Sankaritarina, o rany, straaaaaaszne różnice czuję, a myślałam, że będzie mi tu prawie jak w domu, że będzie dokładnie tak jak piszesz. Wydaję mi się, że w przypadku fin, może być inaczej bo Czesi jednak troszkę bliżsi Polakom, ale z kolei chyba naszego narodu nie lubią. 😂 Alex ma zupełnie inną mentalność niż ja - wynika to i z jego charakteru, bo jest bardzo spokojny i opanowany - a ja petarda, ale też i samego bycia Szwedem.
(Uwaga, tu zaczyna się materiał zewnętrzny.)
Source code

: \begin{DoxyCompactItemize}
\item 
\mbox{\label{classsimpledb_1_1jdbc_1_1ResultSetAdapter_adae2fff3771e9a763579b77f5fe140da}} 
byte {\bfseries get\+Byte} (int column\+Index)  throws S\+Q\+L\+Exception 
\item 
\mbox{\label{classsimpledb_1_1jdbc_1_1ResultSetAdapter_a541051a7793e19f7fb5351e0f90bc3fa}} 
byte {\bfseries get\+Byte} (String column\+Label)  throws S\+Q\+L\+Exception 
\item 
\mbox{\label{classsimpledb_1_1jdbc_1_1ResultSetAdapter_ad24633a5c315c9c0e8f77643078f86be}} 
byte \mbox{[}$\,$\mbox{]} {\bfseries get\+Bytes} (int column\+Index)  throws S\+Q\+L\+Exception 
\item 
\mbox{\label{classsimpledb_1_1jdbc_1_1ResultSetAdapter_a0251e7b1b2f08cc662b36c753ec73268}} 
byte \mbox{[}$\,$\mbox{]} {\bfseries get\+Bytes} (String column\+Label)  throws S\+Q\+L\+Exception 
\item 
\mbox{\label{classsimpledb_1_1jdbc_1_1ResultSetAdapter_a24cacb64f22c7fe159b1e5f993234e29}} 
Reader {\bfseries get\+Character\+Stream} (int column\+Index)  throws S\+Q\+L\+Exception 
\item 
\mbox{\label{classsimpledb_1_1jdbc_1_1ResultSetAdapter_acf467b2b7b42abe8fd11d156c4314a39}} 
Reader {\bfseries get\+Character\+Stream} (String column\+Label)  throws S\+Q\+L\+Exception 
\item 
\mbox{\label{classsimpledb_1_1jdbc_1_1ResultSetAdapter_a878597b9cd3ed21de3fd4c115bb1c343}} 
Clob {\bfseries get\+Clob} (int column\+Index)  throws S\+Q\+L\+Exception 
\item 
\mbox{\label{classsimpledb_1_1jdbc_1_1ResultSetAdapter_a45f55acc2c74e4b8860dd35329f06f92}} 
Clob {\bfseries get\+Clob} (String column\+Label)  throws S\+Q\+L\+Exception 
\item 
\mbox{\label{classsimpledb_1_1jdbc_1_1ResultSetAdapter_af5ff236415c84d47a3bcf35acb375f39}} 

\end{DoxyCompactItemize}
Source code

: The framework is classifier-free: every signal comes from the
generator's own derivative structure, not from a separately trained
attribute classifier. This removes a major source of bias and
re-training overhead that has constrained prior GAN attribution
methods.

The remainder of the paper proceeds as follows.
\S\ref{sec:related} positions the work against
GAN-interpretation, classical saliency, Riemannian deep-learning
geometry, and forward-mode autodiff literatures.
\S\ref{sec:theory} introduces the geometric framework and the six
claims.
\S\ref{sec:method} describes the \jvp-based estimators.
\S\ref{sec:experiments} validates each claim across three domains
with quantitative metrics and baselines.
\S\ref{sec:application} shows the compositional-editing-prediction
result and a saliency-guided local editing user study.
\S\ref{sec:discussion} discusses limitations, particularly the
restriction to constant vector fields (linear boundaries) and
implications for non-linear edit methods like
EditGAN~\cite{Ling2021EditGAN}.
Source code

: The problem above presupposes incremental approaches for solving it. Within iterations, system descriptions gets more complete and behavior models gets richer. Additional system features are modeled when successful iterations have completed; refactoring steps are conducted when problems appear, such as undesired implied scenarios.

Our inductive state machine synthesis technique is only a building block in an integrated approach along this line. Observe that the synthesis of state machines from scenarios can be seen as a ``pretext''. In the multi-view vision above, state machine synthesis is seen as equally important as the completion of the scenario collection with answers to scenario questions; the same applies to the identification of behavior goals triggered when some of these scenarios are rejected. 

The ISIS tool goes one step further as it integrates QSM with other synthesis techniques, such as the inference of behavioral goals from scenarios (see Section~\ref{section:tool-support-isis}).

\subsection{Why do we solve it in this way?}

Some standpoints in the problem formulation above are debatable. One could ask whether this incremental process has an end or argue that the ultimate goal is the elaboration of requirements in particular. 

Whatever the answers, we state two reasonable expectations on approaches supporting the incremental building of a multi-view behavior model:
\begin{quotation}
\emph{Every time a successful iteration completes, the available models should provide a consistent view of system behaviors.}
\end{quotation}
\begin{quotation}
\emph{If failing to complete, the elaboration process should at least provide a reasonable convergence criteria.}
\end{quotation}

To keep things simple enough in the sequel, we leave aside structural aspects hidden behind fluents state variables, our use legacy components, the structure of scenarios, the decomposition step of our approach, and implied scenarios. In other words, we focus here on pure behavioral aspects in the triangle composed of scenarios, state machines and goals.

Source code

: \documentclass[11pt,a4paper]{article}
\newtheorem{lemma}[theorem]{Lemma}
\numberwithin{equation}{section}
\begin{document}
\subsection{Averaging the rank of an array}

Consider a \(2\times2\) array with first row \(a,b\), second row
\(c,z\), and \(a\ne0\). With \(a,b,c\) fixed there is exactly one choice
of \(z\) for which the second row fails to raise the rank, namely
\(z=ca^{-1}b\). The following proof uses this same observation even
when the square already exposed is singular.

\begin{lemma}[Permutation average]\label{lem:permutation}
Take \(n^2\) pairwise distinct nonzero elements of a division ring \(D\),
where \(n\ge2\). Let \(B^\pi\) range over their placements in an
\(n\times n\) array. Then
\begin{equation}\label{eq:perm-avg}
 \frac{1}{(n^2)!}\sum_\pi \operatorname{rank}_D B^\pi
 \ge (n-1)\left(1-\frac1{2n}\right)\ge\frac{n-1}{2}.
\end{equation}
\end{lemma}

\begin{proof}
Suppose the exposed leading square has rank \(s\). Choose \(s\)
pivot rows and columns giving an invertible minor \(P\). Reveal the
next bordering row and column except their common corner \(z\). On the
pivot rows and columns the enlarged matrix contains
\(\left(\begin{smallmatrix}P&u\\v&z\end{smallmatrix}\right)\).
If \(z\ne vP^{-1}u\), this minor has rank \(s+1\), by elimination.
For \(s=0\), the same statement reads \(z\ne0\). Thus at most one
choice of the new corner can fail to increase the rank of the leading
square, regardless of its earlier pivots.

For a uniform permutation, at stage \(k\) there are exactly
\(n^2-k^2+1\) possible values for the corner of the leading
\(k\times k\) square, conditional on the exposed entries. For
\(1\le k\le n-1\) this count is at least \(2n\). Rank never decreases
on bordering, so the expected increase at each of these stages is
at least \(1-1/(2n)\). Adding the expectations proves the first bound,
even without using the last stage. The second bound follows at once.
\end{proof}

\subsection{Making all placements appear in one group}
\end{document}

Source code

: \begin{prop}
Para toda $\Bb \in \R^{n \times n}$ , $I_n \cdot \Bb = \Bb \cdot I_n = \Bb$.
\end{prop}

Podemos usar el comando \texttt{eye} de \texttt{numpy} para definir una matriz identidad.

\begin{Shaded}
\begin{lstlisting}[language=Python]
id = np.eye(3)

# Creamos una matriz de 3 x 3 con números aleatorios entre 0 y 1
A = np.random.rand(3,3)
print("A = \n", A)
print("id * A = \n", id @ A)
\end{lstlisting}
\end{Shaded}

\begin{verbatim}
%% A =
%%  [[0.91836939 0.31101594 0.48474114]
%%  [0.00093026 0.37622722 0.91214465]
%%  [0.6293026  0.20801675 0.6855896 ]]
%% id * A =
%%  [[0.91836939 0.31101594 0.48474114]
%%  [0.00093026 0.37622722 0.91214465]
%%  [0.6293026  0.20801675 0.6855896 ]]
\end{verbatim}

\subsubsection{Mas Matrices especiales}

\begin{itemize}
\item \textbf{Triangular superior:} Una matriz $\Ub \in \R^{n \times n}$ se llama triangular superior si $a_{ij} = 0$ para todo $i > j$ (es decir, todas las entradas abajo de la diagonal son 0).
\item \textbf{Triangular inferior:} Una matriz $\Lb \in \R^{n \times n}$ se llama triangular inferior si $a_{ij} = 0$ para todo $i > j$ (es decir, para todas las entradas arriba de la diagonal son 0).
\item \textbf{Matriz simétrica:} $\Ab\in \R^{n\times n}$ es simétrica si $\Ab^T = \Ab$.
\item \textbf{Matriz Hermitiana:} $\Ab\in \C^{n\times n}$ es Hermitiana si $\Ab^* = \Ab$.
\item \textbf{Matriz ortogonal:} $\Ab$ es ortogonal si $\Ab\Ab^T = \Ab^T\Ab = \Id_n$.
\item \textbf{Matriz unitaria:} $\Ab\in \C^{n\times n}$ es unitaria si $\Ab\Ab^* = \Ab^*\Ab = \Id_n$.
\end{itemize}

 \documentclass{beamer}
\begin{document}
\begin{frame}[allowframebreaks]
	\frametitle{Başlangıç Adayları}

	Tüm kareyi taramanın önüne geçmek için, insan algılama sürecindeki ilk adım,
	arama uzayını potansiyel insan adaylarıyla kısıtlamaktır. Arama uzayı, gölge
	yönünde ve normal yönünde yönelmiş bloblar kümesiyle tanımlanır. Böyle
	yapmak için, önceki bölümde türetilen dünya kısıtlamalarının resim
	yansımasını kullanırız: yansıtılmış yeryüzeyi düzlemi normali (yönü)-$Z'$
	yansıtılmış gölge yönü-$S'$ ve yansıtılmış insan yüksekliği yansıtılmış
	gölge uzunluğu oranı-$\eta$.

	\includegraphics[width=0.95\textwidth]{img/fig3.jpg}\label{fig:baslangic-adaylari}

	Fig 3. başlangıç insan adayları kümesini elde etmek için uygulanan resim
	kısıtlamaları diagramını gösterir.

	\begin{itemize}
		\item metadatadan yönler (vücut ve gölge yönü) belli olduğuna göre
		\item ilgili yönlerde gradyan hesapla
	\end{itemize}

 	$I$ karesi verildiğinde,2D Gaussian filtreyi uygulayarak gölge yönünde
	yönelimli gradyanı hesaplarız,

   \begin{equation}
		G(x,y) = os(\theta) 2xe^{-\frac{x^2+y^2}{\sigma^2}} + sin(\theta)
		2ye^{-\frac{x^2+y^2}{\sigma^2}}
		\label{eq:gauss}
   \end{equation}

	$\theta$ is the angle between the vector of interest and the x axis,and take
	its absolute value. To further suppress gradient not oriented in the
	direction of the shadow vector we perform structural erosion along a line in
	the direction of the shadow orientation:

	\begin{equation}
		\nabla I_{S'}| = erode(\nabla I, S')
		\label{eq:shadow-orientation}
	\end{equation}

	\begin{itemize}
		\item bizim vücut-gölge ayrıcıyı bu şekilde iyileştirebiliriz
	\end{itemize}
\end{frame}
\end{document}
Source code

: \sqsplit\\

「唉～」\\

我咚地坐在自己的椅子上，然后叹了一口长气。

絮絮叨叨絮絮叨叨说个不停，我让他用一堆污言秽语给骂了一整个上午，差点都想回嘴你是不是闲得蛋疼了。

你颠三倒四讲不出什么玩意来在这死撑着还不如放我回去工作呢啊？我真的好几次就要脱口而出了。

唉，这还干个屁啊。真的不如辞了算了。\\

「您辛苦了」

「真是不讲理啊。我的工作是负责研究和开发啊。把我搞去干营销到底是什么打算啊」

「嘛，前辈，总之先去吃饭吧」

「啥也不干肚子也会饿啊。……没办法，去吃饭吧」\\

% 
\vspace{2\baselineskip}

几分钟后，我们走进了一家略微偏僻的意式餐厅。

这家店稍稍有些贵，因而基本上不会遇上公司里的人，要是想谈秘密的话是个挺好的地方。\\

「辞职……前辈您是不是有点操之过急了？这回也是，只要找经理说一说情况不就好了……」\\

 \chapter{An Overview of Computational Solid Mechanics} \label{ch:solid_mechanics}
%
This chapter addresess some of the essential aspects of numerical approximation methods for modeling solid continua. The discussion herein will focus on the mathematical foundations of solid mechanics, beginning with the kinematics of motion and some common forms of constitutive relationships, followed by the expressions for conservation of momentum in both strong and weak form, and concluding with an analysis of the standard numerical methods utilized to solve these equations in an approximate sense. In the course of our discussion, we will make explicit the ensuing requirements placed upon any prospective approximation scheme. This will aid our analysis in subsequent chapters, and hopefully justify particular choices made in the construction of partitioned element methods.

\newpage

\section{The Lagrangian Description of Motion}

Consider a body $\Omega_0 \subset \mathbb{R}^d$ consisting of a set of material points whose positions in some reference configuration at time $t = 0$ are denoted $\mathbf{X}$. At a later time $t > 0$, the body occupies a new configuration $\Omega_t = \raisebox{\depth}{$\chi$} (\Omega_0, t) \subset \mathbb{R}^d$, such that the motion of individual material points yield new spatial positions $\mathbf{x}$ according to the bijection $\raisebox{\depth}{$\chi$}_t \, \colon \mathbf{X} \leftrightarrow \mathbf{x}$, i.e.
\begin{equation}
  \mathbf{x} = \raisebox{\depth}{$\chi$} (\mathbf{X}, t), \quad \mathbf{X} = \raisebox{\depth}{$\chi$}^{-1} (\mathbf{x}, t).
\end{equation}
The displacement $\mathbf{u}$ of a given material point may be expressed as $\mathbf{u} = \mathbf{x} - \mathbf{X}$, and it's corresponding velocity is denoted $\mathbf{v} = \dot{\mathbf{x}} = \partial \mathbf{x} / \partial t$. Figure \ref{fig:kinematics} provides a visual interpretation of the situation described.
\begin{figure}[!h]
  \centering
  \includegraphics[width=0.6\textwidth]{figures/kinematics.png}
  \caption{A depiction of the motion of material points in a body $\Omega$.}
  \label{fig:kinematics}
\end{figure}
Tutaj ludzie generalnie często 'tracą język w gębie', mimo, że wypadałoby zareagować. Są też dość zimni i bardzo zamknięci, każdy jest straszliwie niezależny (to mnie doprowadzało do granic wytrzymałości przez długi czas, ale wypracowaliśmy jakiś kompromis chyba :lol🙂. A do jakiś emocji to chwilami trzeba się dokopywać kilofem. 😂 Ale! - właśnie takiego faceta potrzebowałam, mam wrażenie, że on mnie wycisza, a ja go napędzam, on mnie trochę uspokaja w wykrzykiwaniu swoich poglądów, ja go ośmielam do ich posiadania i to jest super.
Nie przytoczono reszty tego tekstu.